The toxicity testing paradigm was introduced in 2005 by the U.S. EPA and the U.S. National Toxicology Program (NTP), the goal of which was to develop the area using advances in toxicogenomics, in vitro biology, computational sciences, and information technology, to rely increasingly on human data as opposed to animal data, and to offer increased efficiency in design and costs. In 2007, the US National Research Council released its expert panel report appealing for moving away from whole-animal testing to one founded primarily on in vitro methods that evaluate changes in biological processes using cells, cell lines, or cellular components, preferably of human origin with the emphasize on understanding of toxicity pathways (NRC-NAS, 2007).
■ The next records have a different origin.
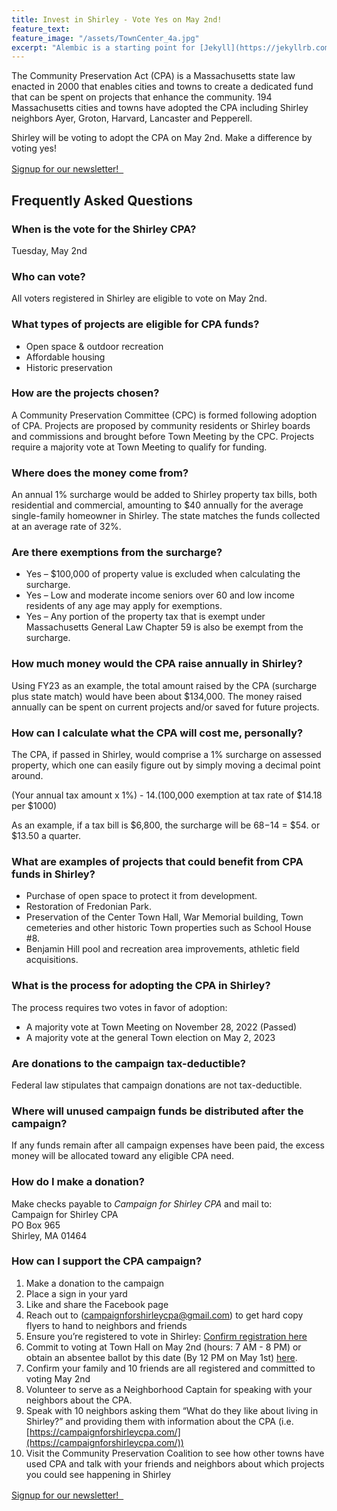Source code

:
 ```yaml
---
title: Invest in Shirley - Vote Yes on May 2nd!
feature_text: 
feature_image: "/assets/TownCenter_4a.jpg"
excerpt: "Alembic is a starting point for [Jekyll](https://jekyllrb.com/) projects. Rather than starting from scratch, this boilerplate is designed to get the ball rolling immediately. Install it, configure it, tweak it, push it."
---
```


The Community Preservation Act (CPA) is a Massachusetts state law enacted in 2000 that enables cities and towns to create a dedicated fund that can be spent on projects that enhance the community. 194 Massachusetts cities and towns have adopted the CPA including Shirley neighbors Ayer, Groton, Harvard, Lancaster and Pepperell.

Shirley will be voting to adopt the CPA on May 2nd. Make a difference by voting yes!

<a class="button" href="#ccblock" onclick="document.getElementById('ccblock').style.display = 'block';">Signup for our newsletter!&nbsp; <svg width="16" height="16" class="icon  icon--email" role="img" alt="email"><title>email</title><use xlink:href="#email" fill="CurrentColor"></use></svg>
</a>

## Frequently Asked Questions

### When is the vote for the Shirley CPA?

Tuesday, May 2nd

### Who can vote?

All voters registered in Shirley are eligible to vote on May 2nd. 

### What types of projects are eligible for CPA funds?

 - Open space & outdoor recreation
 - Affordable housing
 - Historic preservation

### How are the projects chosen?

A Community Preservation Committee (CPC) is formed following adoption of CPA. Projects are proposed by community residents or Shirley boards and commissions and brought before Town Meeting by the CPC. Projects require a majority vote at Town Meeting to qualify for funding.

### Where does the money come from?

An annual 1% surcharge would be added to Shirley property tax bills, both residential and commercial, amounting to $40 annually for the average single-family homeowner in Shirley. The state matches the funds collected at an average rate of 32%.

### Are there exemptions from the surcharge?

 - Yes – $100,000 of property value is excluded when calculating the surcharge.
 - Yes – Low and moderate income seniors over 60 and low income residents of any age may apply for exemptions.
 - Yes – Any portion of the property tax that is exempt under Massachusetts General Law Chapter 59 is also be exempt from the surcharge.

### How much money would the CPA raise annually in Shirley?

Using FY23 as an example, the total amount raised by the CPA (surcharge plus state match) would have been about $134,000. The money raised annually can be spent on current projects and/or saved for future projects.

### How can I calculate what the CPA will cost me, personally?

The CPA, if passed in Shirley, would comprise a 1% surcharge on assessed property, which one can easily figure out by simply moving a decimal point around.  

(Your annual tax amount  x  1%) - $14. ($100,000 exemption at tax rate of $14.18 per $1000)

As an example, if a tax bill is $6,800, the surcharge will be $68-$14 = $54. or $13.50 a quarter.

### What are examples of projects that could benefit from CPA funds in Shirley?

 - Purchase of open space to protect it from development.
 - Restoration of Fredonian Park.
 - Preservation of the Center Town Hall, War Memorial building, Town cemeteries and other historic Town properties such as School House #8.
 - Benjamin Hill pool and recreation area improvements, athletic field acquisitions.

### What is the process for adopting the CPA in Shirley?

The process requires two votes in favor of adoption:
 - A majority vote at Town Meeting on November 28, 2022 (Passed)
 - A majority vote at the general Town election on May 2, 2023

### Are donations to the campaign tax-deductible?

Federal law stipulates that campaign donations are not tax-deductible.

### Where will unused campaign funds be distributed after the campaign?

If any funds remain after all campaign expenses have been paid, the excess money will be allocated toward any eligible CPA need.

### How do I make a donation?

Make checks payable to *Campaign for Shirley CPA* and mail to:<br>
Campaign for Shirley CPA<br>
PO Box 965<br>
Shirley, MA  01464

### How can I support the CPA campaign?

1. Make a donation to the campaign 
2. Place a sign in your yard 
3. Like and share the Facebook page 
4. Reach out to (campaignforshirleycpa@gmail.com) to get hard copy flyers to hand to neighbors and friends
5. Ensure you’re registered to vote in Shirley: [Confirm registration here](https://www.sec.state.ma.us/VoterRegistrationSearch/MyVoterRegStatus.aspx)
6. Commit to voting at Town Hall on May 2nd (hours: 7 AM - 8 PM) or obtain an absentee ballot by this date (By 12 PM on May 1st) [here](https://www.sec.state.ma.us/divisions/elections/languages/absentee-ballot-applications.htm).
7. Confirm your family and 10 friends are all registered and committed to voting May 2nd
8. Volunteer to serve as a Neighborhood Captain for speaking with your neighbors about the CPA.
9. Speak with 10 neighbors asking them “What do they like about living in Shirley?” and providing them with information about the CPA (i.e. [https://campaignforshirleycpa.com/](https://campaignforshirleycpa.com/))
10. Visit the Community Preservation Coalition to see how other towns have used CPA and talk with your friends and neighbors about which projects you could see happening in Shirley


<a class="button" href="#ccblock" onclick="document.getElementById('ccblock').style.display = 'block';">Signup for our newsletter!&nbsp; <svg width="16" height="16" class="icon  icon--email" role="img" alt="email"><title>email</title><use xlink:href="#email" fill="CurrentColor"></use></svg>
</a>


<div id="ccblock" style="display: none;">
<!-- Begin Constant Contact Active Forms -->
<script> var _ctct_m = "68e7b8c9c897d6b88692b97e7ffd0ea7"; </script>
<script id="signupScript" src="//static.ctctcdn.com/js/signup-form-widget/current/signup-form-widget.min.js" async defer></script>
<!-- End Constant Contact Active Forms -->
<!-- Begin Constant Contact Inline Form Code -->
<div class="ctct-inline-form" data-form-id="aebf5ed6-fb45-4081-9ac0-f4b6cf8a92a9"></div>
<!-- End Constant Contact Inline Form Code -->
</div>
Current advances in in vitro methodologies facilitate rapid hazard identification using high-throughput screening approach in mammalian cells cultured in monolayer 2D or biomimetic 3D structures. In vitro assays bring a number of technical advantages to the conventional method of testing substances on animal models, such as the ability to elucidate cellular-response networks and toxicity pathways; the use of concentrations relative to human exposure etc. In vitro 3D cultures that produce biomimetic models have been widely hailed as an advanced screening method by showing how substances influence in vivo cellular interactions. Data obtained using initial in vitro toxicity testing methods help to improve subsequent study design, which may significantly reduce the use of animals. 

Overall, in vitro model systems ensure tight control of chemical and physical environment during the experiment, enable to address the toxicity pathways issue, provide human relevant and high throughput data, and are relatively cheap and simple to procure. However, the application of in vitro methods as standalone approaches in risk assessment is still a problem regarding extrapolation the intact organism. A disadvantage is the absence of the in vivo biokinetics that may lead to a misinterpretation of in vitro data. It is possible that in the in vivo systems, the cells expose to the lower concentrations, since the chemical compound cannot simply reach the target cells. On the other side, drugs may accumulate in certain organs, tissues or cells, resulting in a prolonged or enhanced exposure of the target tissue. For this reason, using an in vitro system may result in an underestimation of the biological activity of the compound under study.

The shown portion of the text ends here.